SOURCE MATERIAL =
::::::
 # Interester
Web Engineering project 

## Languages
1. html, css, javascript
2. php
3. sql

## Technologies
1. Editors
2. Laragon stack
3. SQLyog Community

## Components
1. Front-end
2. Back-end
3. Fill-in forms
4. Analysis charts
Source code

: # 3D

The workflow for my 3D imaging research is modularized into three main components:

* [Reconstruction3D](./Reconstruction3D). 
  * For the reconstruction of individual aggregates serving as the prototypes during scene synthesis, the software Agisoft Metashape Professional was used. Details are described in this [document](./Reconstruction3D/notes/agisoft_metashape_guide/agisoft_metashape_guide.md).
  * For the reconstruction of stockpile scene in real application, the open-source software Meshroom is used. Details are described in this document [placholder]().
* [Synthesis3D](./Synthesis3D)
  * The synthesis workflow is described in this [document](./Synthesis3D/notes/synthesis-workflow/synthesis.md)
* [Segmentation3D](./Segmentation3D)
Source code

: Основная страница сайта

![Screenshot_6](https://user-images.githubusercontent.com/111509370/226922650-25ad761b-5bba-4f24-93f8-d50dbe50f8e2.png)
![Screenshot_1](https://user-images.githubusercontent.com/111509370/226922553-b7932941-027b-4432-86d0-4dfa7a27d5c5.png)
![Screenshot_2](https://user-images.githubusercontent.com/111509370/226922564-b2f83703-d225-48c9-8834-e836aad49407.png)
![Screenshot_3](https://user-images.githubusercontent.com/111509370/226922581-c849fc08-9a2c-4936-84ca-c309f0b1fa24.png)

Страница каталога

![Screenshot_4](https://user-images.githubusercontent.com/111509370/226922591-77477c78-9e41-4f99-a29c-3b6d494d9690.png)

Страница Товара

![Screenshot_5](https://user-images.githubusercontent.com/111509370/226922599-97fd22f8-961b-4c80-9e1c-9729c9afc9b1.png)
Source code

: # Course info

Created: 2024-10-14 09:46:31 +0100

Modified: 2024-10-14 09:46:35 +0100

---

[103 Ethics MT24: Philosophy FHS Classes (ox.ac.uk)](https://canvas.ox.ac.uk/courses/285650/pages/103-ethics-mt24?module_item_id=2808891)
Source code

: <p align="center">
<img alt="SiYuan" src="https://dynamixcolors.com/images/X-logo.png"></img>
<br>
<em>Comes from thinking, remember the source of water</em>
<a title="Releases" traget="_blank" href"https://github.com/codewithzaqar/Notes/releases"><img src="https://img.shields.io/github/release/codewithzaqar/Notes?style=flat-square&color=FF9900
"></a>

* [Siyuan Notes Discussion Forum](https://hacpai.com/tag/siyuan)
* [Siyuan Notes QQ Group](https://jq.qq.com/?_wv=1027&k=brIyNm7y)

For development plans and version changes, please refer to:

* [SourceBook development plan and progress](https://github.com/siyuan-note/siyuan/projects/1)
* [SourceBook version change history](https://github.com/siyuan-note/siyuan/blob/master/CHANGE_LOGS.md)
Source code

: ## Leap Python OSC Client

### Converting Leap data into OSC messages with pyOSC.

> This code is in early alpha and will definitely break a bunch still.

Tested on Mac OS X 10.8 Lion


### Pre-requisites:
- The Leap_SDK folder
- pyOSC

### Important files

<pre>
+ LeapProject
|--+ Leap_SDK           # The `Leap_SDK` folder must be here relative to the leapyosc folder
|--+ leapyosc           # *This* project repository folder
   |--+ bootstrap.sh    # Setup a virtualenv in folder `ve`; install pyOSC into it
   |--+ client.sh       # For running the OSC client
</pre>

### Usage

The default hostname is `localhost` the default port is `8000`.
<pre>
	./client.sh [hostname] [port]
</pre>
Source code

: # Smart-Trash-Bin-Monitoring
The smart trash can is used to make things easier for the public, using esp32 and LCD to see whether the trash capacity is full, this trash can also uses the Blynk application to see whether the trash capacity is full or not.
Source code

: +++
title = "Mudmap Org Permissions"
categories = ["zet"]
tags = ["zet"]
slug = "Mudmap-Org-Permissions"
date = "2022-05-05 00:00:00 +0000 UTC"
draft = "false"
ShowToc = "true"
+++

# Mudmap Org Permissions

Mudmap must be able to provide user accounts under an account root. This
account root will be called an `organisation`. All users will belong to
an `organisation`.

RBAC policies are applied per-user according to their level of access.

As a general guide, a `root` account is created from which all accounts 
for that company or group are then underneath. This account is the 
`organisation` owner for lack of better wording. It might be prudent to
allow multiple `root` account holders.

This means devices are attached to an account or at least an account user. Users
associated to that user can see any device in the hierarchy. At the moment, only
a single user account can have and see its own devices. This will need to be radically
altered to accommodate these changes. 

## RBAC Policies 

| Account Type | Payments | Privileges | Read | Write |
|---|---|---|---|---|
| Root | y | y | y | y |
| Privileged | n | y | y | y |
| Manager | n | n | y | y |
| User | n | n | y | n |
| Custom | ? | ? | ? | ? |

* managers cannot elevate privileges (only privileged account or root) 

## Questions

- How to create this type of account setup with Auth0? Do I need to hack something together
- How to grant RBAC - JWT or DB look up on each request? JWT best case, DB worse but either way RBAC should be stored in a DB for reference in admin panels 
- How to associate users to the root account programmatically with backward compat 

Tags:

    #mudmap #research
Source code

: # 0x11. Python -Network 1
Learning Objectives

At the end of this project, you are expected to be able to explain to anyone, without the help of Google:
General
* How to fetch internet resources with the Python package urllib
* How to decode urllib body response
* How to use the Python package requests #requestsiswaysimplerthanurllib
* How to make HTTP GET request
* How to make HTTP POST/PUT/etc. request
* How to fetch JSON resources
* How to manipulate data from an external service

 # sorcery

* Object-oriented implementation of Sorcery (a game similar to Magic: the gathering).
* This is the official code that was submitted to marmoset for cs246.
::::::
TASK REQUIREMENTS =
Type out the entries exactly as they appear above.

REPLY TO THE TASK =
 # Interester
Web Engineering project 

## Languages
1. html, css, javascript
2. php
3. sql

## Technologies
1. Editors
2. Laragon stack
3. SQLyog Community

## Components
1. Front-end
2. Back-end
3. Fill-in forms
4. Analysis charts
Source code

: # 3D

The workflow for my 3D imaging research is modularized into three main components:

* [Reconstruction3D](./Reconstruction3D). 
  * For the reconstruction of individual aggregates serving as the prototypes during scene synthesis, the software Agisoft Metashape Professional was used. Details are described in this [document](./Reconstruction3D/notes/agisoft_metashape_guide/agisoft_metashape_guide.md).
  * For the reconstruction of stockpile scene in real application, the open-source software Meshroom is used. Details are described in this document [placholder]().
* [Synthesis3D](./Synthesis3D)
  * The synthesis workflow is described in this [document](./Synthesis3D/notes/synthesis-workflow/synthesis.md)
* [Segmentation3D](./Segmentation3D)
Source code

: Основная страница сайта

![Screenshot_6](https://user-images.githubusercontent.com/111509370/226922650-25ad761b-5bba-4f24-93f8-d50dbe50f8e2.png)
![Screenshot_1](https://user-images.githubusercontent.com/111509370/226922553-b7932941-027b-4432-86d0-4dfa7a27d5c5.png)
![Screenshot_2](https://user-images.githubusercontent.com/111509370/226922564-b2f83703-d225-48c9-8834-e836aad49407.png)
![Screenshot_3](https://user-images.githubusercontent.com/111509370/226922581-c849fc08-9a2c-4936-84ca-c309f0b1fa24.png)

Страница каталога

![Screenshot_4](https://user-images.githubusercontent.com/111509370/226922591-77477c78-9e41-4f99-a29c-3b6d494d9690.png)

Страница Товара

![Screenshot_5](https://user-images.githubusercontent.com/111509370/226922599-97fd22f8-961b-4c80-9e1c-9729c9afc9b1.png)
Source code

: # Course info

Created: 2024-10-14 09:46:31 +0100

Modified: 2024-10-14 09:46:35 +0100

---

[103 Ethics MT24: Philosophy FHS Classes (ox.ac.uk)](https://canvas.ox.ac.uk/courses/285650/pages/103-ethics-mt24?module_item_id=2808891)
Source code

: <p align="center">
<img alt="SiYuan" src="https://dynamixcolors.com/images/X-logo.png"></img>
<br>
<em>Comes from thinking, remember the source of water</em>
<a title="Releases" traget="_blank" href"https://github.com/codewithzaqar/Notes/releases"><img src="https://img.shields.io/github/release/codewithzaqar/Notes?style=flat-square&color=FF9900
"></a>

* [Siyuan Notes Discussion Forum](https://hacpai.com/tag/siyuan)
* [Siyuan Notes QQ Group](https://jq.qq.com/?_wv=1027&k=brIyNm7y)

For development plans and version changes, please refer to:

* [SourceBook development plan and progress](https://github.com/siyuan-note/siyuan/projects/1)
* [SourceBook version change history](https://github.com/siyuan-note/siyuan/blob/master/CHANGE_LOGS.md)
Source code

: ## Leap Python OSC Client

### Converting Leap data into OSC messages with pyOSC.

> This code is in early alpha and will definitely break a bunch still.

Tested on Mac OS X 10.8 Lion


### Pre-requisites:
- The Leap_SDK folder
- pyOSC

### Important files

<pre>
+ LeapProject
|--+ Leap_SDK           # The `Leap_SDK` folder must be here relative to the leapyosc folder
|--+ leapyosc           # *This* project repository folder
   |--+ bootstrap.sh    # Setup a virtualenv in folder `ve`; install pyOSC into it
   |--+ client.sh       # For running the OSC client
</pre>

### Usage

The default hostname is `localhost` the default port is `8000`.
<pre>
	./client.sh [hostname] [port]
</pre>
Source code

: # Smart-Trash-Bin-Monitoring
The smart trash can is used to make things easier for the public, using esp32 and LCD to see whether the trash capacity is full, this trash can also uses the Blynk application to see whether the trash capacity is full or not.
Source code

: +++
title = "Mudmap Org Permissions"
categories = ["zet"]
tags = ["zet"]
slug = "Mudmap-Org-Permissions"
date = "2022-05-05 00:00:00 +0000 UTC"
draft = "false"
ShowToc = "true"
+++

# Mudmap Org Permissions

Mudmap must be able to provide user accounts under an account root. This
account root will be called an `organisation`. All users will belong to
an `organisation`.

RBAC policies are applied per-user according to their level of access.

As a general guide, a `root` account is created from which all accounts 
for that company or group are then underneath. This account is the 
`organisation` owner for lack of better wording. It might be prudent to
allow multiple `root` account holders.

This means devices are attached to an account or at least an account user. Users
associated to that user can see any device in the hierarchy. At the moment, only
a single user account can have and see its own devices. This will need to be radically
altered to accommodate these changes. 

## RBAC Policies 

| Account Type | Payments | Privileges | Read | Write |
|---|---|---|---|---|
| Root | y | y | y | y |
| Privileged | n | y | y | y |
| Manager | n | n | y | y |
| User | n | n | y | n |
| Custom | ? | ? | ? | ? |

* managers cannot elevate privileges (only privileged account or root) 

## Questions

- How to create this type of account setup with Auth0? Do I need to hack something together
- How to grant RBAC - JWT or DB look up on each request? JWT best case, DB worse but either way RBAC should be stored in a DB for reference in admin panels 
- How to associate users to the root account programmatically with backward compat 

Tags:

    #mudmap #research
Source code

: # 0x11. Python -Network 1
Learning Objectives

At the end of this project, you are expected to be able to explain to anyone, without the help of Google:
General
* How to fetch internet resources with the Python package urllib
* How to decode urllib body response
* How to use the Python package requests #requestsiswaysimplerthanurllib
* How to make HTTP GET request
* How to make HTTP POST/PUT/etc. request
* How to fetch JSON resources
* How to manipulate data from an external service

 # sorcery

* Object-oriented implementation of Sorcery (a game similar to Magic: the gathering).
* This is the official code that was submitted to marmoset for cs246.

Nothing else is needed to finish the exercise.